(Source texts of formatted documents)
+++++
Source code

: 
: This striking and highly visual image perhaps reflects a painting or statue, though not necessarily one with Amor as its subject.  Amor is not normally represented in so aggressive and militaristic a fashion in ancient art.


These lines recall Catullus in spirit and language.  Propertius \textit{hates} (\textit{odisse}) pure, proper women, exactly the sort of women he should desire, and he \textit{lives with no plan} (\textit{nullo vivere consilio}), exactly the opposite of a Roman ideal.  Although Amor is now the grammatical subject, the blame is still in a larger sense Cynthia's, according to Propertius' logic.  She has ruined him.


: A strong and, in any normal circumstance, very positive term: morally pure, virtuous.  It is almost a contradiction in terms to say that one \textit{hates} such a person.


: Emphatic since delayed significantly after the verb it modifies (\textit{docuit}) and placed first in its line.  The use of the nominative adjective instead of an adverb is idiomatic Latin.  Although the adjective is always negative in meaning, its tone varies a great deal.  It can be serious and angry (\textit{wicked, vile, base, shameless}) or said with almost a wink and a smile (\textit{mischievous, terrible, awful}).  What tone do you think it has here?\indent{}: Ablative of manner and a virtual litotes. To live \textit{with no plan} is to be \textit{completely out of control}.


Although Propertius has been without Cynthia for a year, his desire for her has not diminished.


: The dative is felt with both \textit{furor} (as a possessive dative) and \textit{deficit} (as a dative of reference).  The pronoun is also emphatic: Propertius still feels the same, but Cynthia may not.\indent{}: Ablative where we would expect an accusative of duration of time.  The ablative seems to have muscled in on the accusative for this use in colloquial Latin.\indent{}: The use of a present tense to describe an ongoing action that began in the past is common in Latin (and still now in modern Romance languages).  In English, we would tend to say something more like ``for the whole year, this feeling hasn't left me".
+++++
> **REQUIREMENT**: The first line of the entries above marks where to begin; repeat each line exactly through the one that contains "such a person.", and include that line.

> **TASK RESPONSE**:
Source code

: 
: This striking and highly visual image perhaps reflects a painting or statue, though not necessarily one with Amor as its subject.  Amor is not normally represented in so aggressive and militaristic a fashion in ancient art.


These lines recall Catullus in spirit and language.  Propertius \textit{hates} (\textit{odisse}) pure, proper women, exactly the sort of women he should desire, and he \textit{lives with no plan} (\textit{nullo vivere consilio}), exactly the opposite of a Roman ideal.  Although Amor is now the grammatical subject, the blame is still in a larger sense Cynthia's, according to Propertius' logic.  She has ruined him.


: A strong and, in any normal circumstance, very positive term: morally pure, virtuous.  It is almost a contradiction in terms to say that one \textit{hates} such a person.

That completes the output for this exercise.